Exercise description =>
Filter the data below for the string "month" and copy each matching line.

Data records =>
◆ ◆ ◆ ◆
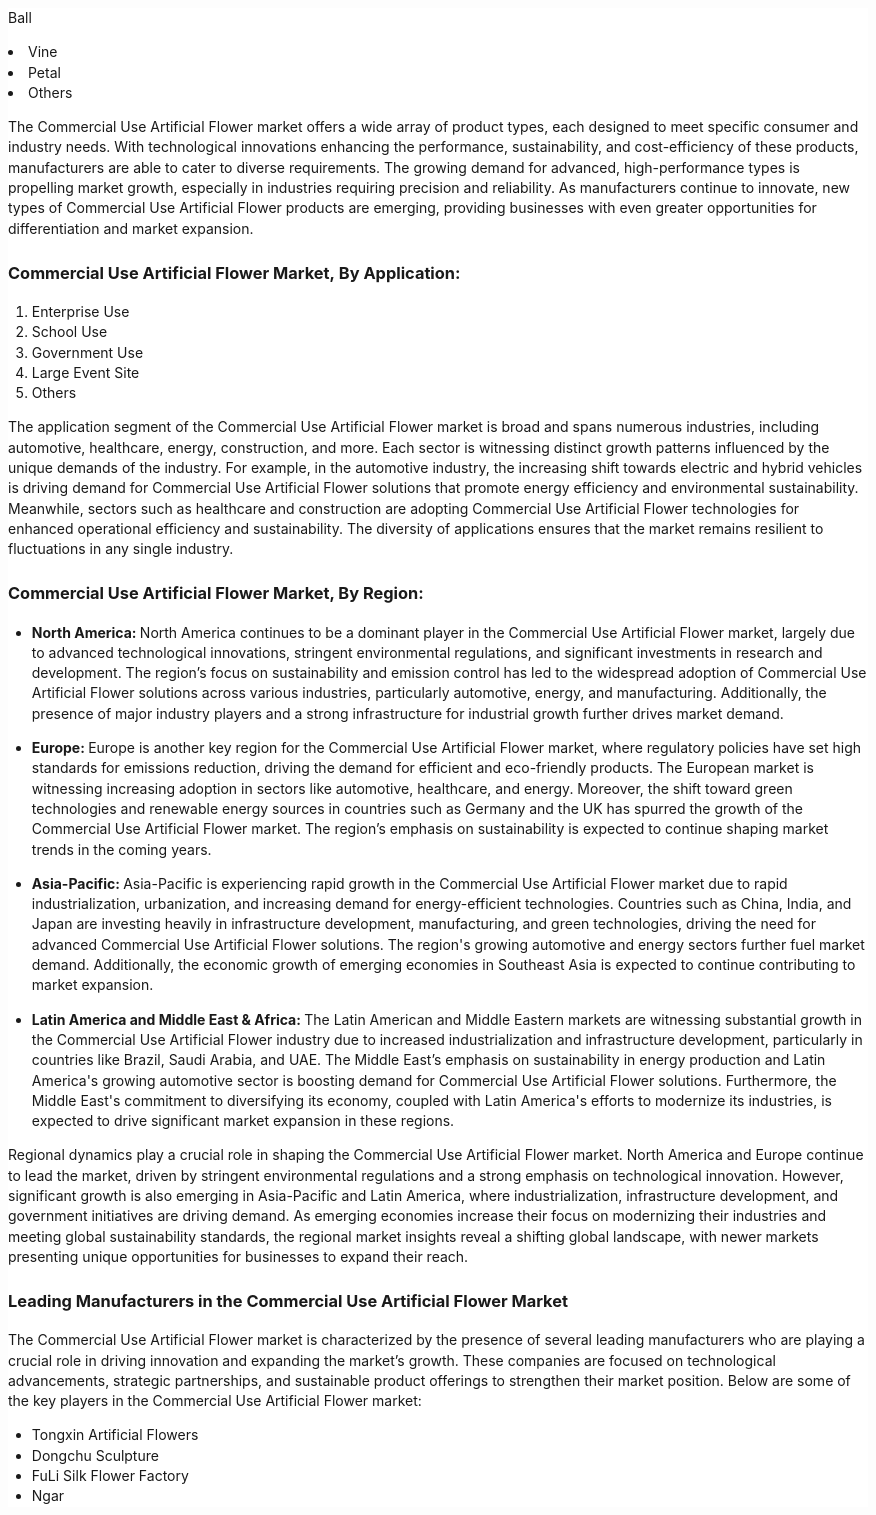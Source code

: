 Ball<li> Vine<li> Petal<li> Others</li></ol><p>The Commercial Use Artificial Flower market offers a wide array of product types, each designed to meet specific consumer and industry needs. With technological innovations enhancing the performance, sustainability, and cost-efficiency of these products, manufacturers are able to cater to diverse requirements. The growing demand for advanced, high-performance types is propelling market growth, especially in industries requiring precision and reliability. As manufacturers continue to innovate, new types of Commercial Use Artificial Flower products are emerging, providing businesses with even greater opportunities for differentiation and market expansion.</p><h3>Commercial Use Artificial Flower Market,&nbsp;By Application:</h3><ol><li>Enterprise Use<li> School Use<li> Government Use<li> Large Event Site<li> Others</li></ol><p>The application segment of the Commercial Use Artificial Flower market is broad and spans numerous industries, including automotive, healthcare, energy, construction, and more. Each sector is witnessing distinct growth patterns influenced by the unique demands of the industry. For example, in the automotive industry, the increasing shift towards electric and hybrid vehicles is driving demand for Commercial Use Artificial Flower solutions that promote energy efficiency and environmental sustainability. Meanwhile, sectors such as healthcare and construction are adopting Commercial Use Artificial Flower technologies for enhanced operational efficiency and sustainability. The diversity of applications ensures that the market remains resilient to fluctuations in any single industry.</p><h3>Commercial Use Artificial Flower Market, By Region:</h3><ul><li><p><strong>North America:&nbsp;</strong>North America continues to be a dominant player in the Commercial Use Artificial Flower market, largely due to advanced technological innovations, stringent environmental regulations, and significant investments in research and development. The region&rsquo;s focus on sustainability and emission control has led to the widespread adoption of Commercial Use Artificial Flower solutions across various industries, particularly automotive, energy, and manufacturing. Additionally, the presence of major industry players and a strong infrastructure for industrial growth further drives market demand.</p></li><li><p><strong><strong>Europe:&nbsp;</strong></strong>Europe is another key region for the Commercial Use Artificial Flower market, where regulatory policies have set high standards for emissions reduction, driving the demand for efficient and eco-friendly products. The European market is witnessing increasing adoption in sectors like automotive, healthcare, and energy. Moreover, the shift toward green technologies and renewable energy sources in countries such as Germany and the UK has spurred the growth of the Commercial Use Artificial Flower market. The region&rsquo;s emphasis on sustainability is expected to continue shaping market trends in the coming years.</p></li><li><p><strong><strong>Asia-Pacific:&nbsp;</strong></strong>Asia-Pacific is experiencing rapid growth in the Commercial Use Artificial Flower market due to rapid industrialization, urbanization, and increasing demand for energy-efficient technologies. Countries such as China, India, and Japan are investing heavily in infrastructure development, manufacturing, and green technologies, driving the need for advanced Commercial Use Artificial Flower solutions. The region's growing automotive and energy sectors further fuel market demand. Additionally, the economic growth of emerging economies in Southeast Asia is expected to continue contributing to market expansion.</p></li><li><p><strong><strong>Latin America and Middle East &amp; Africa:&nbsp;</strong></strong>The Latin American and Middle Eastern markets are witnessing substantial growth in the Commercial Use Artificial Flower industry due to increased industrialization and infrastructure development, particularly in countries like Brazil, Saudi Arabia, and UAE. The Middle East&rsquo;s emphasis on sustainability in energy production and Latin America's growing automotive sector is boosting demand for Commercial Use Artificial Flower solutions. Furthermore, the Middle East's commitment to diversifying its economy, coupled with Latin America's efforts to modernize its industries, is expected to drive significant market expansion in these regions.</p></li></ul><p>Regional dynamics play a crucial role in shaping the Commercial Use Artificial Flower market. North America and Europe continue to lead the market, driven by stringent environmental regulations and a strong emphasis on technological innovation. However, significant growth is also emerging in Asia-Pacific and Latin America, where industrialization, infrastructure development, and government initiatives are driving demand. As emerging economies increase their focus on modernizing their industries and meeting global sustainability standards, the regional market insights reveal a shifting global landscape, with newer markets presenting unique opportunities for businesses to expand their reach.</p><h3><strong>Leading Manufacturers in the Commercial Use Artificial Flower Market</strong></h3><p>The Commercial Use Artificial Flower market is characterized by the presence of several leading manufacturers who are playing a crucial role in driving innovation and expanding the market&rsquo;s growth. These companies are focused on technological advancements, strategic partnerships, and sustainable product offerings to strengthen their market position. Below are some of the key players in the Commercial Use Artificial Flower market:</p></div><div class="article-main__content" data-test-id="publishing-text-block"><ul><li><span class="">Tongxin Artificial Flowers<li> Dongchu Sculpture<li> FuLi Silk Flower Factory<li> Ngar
◆ ◆ ◆ ◆
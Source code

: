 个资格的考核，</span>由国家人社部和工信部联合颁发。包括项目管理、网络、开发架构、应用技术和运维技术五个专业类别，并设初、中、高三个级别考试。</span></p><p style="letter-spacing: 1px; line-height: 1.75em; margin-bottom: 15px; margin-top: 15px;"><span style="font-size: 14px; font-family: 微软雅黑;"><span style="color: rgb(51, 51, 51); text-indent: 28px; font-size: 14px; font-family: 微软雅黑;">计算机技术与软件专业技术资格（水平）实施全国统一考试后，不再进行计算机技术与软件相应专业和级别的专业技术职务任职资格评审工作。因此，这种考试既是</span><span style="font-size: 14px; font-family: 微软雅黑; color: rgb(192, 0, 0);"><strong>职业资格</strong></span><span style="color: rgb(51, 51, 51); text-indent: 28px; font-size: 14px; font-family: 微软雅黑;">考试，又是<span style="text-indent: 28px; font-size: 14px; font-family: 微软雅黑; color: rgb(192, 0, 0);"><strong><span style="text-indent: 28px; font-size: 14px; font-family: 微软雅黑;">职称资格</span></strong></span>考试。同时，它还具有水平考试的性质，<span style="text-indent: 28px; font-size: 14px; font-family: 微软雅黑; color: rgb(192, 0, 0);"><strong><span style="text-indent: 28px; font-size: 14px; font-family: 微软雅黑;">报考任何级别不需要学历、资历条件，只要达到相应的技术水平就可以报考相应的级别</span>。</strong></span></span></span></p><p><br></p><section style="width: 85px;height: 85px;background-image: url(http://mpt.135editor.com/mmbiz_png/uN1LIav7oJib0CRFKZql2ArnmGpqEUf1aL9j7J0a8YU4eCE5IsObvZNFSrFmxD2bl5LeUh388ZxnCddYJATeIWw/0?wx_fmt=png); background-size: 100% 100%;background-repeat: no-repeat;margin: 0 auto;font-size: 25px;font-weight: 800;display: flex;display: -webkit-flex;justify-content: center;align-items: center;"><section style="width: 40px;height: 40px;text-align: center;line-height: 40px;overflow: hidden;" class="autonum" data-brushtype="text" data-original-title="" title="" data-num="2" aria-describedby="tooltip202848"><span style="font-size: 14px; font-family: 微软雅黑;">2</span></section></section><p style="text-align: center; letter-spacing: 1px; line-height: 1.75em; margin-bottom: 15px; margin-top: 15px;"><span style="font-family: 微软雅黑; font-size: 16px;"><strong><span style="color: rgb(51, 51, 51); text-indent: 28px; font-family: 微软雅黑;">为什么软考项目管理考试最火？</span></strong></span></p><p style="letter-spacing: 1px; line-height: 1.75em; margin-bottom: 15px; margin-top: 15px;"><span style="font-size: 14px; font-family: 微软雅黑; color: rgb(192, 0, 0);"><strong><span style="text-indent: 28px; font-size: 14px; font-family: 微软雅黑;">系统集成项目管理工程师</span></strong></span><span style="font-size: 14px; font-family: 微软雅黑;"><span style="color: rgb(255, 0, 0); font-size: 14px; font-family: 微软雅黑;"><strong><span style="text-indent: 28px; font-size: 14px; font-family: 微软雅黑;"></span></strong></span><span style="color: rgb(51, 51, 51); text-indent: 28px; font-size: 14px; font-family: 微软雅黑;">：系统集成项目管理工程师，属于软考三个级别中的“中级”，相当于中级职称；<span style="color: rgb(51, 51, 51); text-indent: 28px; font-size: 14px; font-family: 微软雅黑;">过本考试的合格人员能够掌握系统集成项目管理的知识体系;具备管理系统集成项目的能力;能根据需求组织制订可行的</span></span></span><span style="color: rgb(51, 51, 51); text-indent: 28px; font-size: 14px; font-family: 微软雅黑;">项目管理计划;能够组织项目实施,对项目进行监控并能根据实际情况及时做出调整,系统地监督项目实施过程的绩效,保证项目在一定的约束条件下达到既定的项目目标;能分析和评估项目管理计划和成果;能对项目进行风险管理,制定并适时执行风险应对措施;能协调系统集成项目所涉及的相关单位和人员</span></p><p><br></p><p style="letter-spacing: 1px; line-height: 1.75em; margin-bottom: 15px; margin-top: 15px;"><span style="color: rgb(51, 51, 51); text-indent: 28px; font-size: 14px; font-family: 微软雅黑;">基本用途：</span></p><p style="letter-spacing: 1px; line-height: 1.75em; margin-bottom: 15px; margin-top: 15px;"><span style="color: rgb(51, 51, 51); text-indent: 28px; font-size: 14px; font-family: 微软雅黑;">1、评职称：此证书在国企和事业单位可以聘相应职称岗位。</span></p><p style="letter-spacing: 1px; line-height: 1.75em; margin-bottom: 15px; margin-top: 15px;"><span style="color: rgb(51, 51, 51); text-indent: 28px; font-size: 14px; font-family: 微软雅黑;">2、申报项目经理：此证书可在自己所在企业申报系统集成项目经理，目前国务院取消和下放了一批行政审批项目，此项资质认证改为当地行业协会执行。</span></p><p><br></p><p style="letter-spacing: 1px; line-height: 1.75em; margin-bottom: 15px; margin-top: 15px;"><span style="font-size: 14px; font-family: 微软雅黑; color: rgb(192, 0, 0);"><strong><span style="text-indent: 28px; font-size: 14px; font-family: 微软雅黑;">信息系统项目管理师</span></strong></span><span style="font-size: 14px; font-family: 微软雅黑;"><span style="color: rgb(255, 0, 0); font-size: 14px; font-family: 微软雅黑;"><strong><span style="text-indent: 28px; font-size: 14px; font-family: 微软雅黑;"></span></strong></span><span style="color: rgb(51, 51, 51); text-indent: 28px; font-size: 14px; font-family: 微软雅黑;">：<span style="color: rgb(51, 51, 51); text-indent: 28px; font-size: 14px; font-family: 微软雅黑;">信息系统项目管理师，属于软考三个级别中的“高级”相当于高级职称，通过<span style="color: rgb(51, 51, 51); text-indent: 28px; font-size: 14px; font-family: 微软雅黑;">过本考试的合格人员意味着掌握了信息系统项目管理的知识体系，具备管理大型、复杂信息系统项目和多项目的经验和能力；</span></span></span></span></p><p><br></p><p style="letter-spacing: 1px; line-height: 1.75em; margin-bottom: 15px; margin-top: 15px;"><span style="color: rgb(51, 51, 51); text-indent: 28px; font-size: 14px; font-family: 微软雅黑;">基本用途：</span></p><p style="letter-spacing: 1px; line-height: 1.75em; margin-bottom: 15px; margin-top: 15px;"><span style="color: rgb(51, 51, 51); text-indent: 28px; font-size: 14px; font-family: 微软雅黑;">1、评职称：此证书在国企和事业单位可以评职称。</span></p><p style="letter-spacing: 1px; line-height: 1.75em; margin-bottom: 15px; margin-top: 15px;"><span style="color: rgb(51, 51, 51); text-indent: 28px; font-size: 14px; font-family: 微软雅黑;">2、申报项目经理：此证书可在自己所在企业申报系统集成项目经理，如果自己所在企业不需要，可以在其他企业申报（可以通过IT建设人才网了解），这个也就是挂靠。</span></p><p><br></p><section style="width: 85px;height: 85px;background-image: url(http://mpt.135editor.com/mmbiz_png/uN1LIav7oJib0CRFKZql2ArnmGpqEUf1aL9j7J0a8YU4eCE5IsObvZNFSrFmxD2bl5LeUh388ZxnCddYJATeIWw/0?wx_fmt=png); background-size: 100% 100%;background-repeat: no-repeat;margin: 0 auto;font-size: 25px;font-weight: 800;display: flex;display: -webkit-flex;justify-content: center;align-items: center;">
◆ ◆ ◆ ◆
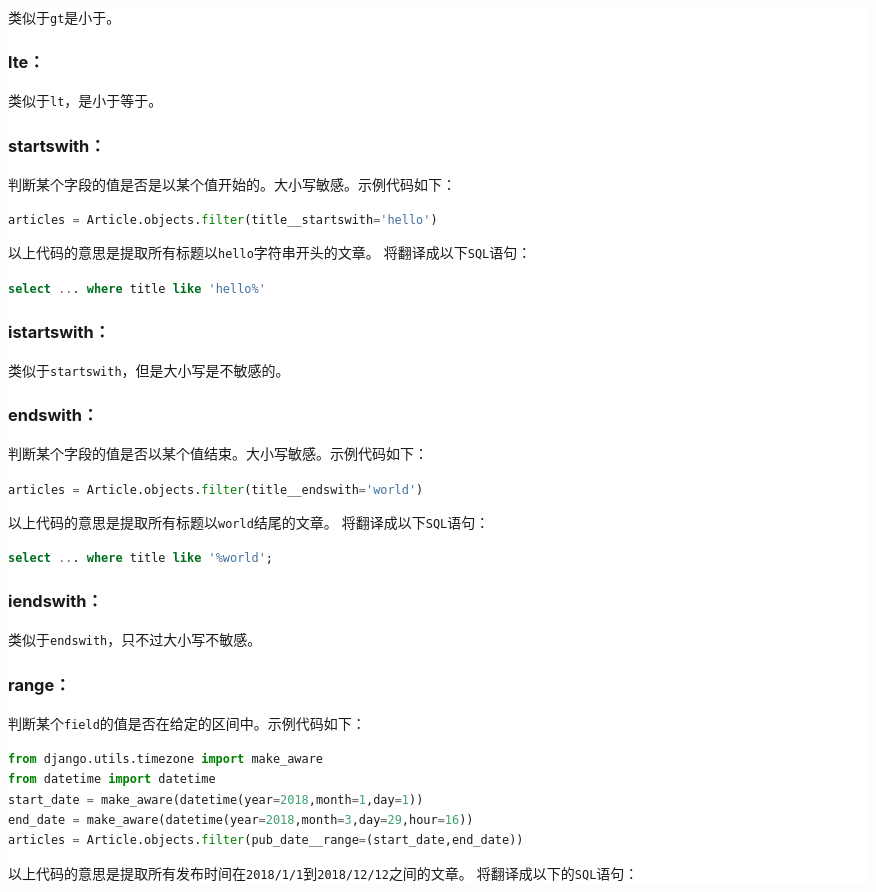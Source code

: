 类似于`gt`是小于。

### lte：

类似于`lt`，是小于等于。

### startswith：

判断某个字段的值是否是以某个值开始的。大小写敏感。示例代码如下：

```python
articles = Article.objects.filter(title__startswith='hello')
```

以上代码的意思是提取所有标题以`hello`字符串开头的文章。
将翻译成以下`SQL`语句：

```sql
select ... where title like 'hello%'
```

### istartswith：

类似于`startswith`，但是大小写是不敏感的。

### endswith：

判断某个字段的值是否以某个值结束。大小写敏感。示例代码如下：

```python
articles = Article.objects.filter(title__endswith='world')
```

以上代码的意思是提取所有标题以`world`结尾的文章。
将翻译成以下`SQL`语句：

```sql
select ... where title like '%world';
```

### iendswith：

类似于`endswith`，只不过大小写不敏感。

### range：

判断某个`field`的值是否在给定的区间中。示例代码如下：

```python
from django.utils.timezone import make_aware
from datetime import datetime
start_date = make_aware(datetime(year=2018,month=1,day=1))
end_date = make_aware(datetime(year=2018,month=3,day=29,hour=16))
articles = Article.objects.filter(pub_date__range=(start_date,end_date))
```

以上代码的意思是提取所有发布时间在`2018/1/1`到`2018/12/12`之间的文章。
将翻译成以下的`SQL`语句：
◆ ◆ ◆ ◆
Answer box =>
start_date = make_aware(datetime(year=2018,month=1,day=1))
end_date = make_aware(datetime(year=2018,month=3,day=29,hour=16))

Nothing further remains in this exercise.